Setelah Pandu wafat, tahta Ngastina kembali lagi ke tangan Drestarata. Karena memang dialah yang berhak sebagai putra sulung Prabu Abyasa, ayah Drestarata. Namun, Sang Drestarata yang bijak mengenal dirinya sendiri yang buta tak pantas memegang kekuasaan. Ia pun menyadaripara putranya masih terlalu kecil untuk mengembang tugas mengatur negara. Dititipkannya para Kurawa pada Pendita Durna. Seperti halnya para Pandhawa yang ditinggal mati sang ayah, Pandu.
Siapapun memaklumi, para Kurawa berhak atas tahta Ngastina. Para Pandhawa, putra Pandu tak berhak atas negeri yang gemah ripah loh jinawi ini. Rupanya kenyataan ini tak berkenan di hati para dewa sebagai ayah para Pandawa. Batara Dharma tentu saja sangat berharap kelak Puntadewa yang menjadi ratu di Ngastina. Demikian juga Batara Bayu, ayah Sena dan Batara Indra, ayah Janaka, serta Batara Aswin ayah dari Nakula dan Sadewa tak akan pernah rela jika para putranya hanya jadi lurah di padukuhan di Ngastina. Pandu telah ‘diangkat’ menjadi pengganti Prabu Abyasa di Ngastina. Sabda pandhitaning ratu. Sekali terucap tak kan tertarik lagi. Pandu adalah raja Ngastina. Dan penggantinya adalah Puntadewa bukan kembali ke Drestarata apalagi Sang Suyudana atau Kurupati!!
Kurawa memang bebal dan adigang, adigung, adiguna. Sombong. Tapi bukan berarti tak layak menjadi para pembesar di Ngastina. Sebab, memang merekalah yang berhak. Bukan Pandawa. Bukankah di Ngastina banyak orang bijak seperti Bisma, yang dapat membimbing Kurawa.....
Pendita Durna mengetahui ketidakrelaan para dewa pada Kurawa atas tahta Ngastina.
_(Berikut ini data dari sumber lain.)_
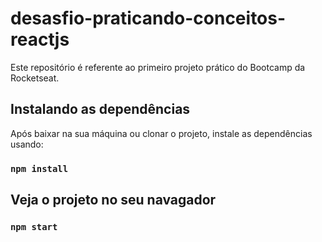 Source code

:# desasfio-praticando-conceitos-reactjs
Este repositório é referente ao primeiro projeto prático do Bootcamp da Rocketseat.

## Instalando as dependências

Após baixar na sua máquina ou clonar o projeto, instale as dependências usando:

### `npm install`

## Veja o projeto no seu navagador

### `npm start`
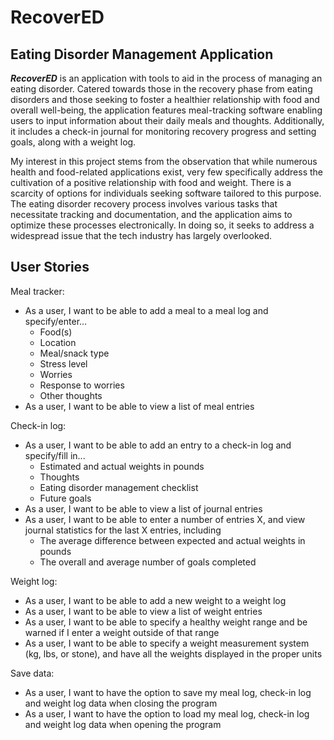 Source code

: # RecoverED

## Eating Disorder Management Application
***RecoverED*** is an application with tools to aid in the process of managing an eating disorder. 
Catered towards those in the recovery phase from eating disorders and those seeking to foster
a healthier relationship with food and overall well-being, the application features meal-tracking software
enabling users to input information about their daily meals and thoughts. Additionally, it includes a check-in 
journal for monitoring recovery progress and setting goals, along with a weight log. 


My interest in this project stems from the observation that while numerous health and food-related applications 
exist, very few specifically address the cultivation of a positive relationship with food and weight. 
There is a scarcity of options for individuals seeking software tailored to this purpose. 
The eating disorder recovery process involves various tasks that necessitate tracking and documentation, 
and the application aims to optimize these processes electronically. 
In doing so, it seeks to address a widespread issue that the tech industry has largely overlooked.

## User Stories

Meal tracker:
- As a user, I want to be able to add a meal to a meal log and specify/enter...
  - Food(s)
  - Location
  - Meal/snack type
  - Stress level
  - Worries
  - Response to worries
  - Other thoughts
- As a user, I want to be able to view a list of meal entries

Check-in log:
- As a user, I want to be able to add an entry to a check-in log and specify/fill in...
  - Estimated and actual weights in pounds
  - Thoughts
  - Eating disorder management checklist
  - Future goals
- As a user, I want to be able to view a list of journal entries
- As a user, I want to be able to enter a number of entries X, and view journal statistics for the last X entries, including
  - The average difference between expected and actual weights in pounds
  - The overall and average number of goals completed

Weight log:
- As a user, I want to be able to add a new weight to a weight log
- As a user, I want to be able to view a list of weight entries
- As a user, I want to be able to specify a healthy weight range and be warned if I enter a weight outside of that range
- As a user, I want to be able to specify a weight measurement system (kg, lbs, or stone), and have all the weights 
displayed in the proper units

Save data:
- As a user, I want to have the option to save my meal log, check-in log and weight log data when closing
the program
- As a user, I want to have the option to load my meal log, check-in log and weight log data when opening
  the program





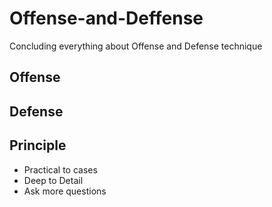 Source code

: # Offense-and-Deffense
Concluding everything about Offense and Defense technique
## Offense
## Defense

## Principle
- Practical to cases
- Deep to Detail
- Ask more questions
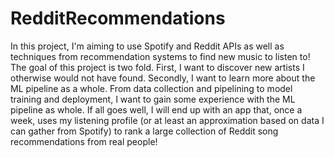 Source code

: # RedditRecommendations
In this project, I'm aiming to use Spotify and Reddit APIs as well as techniques from recommendation systems to find new music to listen to! The goal of this project is two fold. First, I want to discover new artists I otherwise would not have found. Secondly, I want to learn more about the ML pipeline as a whole. From data collection and pipelining to model training and deployment, I want to gain some experience with the ML pipeline as whole. If all goes well, I will end up with an app that, once a week, uses my listening profile (or at least an approximation based on data I can gather from Spotify) to rank a large collection of Reddit song recommendations from real people! 
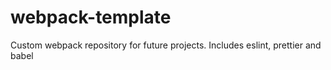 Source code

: # webpack-template
Custom webpack repository for future projects. Includes eslint, prettier and babel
Salahkah jika ia terus berjuang demi naik tahtanya Sang Kurupati? Ataukah salah memilih pengamat Sang Sengkuni yang senantiasa membakar hati dan pikiran mereka yang berbicara kepadanya?
Apapun yang terjadi, termasuk kematian yang mengenaskan di pentas Barata Yudha akan dijalani oleh Sang Pendita Durna demi mempertahankan hak Kurawa. Bagi Pendita Durna, para dewa hanyalah kaum oportunis yang ingin mempertahankan keakuannya setelah menikmati keindahan dunia bersama Dewi Kunti dan Dewi Madrim!!!
Kematian Aswatama di tangan Parikesit sang pewaris tahta Ngastina akibat kehancuran Kurawa di babak akhir Barata Yudha menyadarkan Pandhawa bahwa dunia yang diperjuangkan bukanlah sesuatu yang membuat mereka bahagia. Kurawa, yakni para saudaranya dan anak cucunya bahkan orang yang mereka cintai banyak yang gugur. Sia-sia hanya karena ambisi.....
Dunia harus ditinggalkan. Lewat Mahameru mereka menuju swargaloka. Banyaknya darah yang tertumpah oleh tangan Werkudara, Arjuna, Nakula dan Sadewa termasuk Drupadi menyebabkan mereka tak pantas masuk swargaloka. Kecuali Sang Satria Ludira Putih yang tak pernah tegas dan mengambang atas Barata Yudha diperkenankan masuk. Yudhistira pun merengek di hapadan para dewa agar Drupadi dan saudaranya diperkenankan menuju swargaloka.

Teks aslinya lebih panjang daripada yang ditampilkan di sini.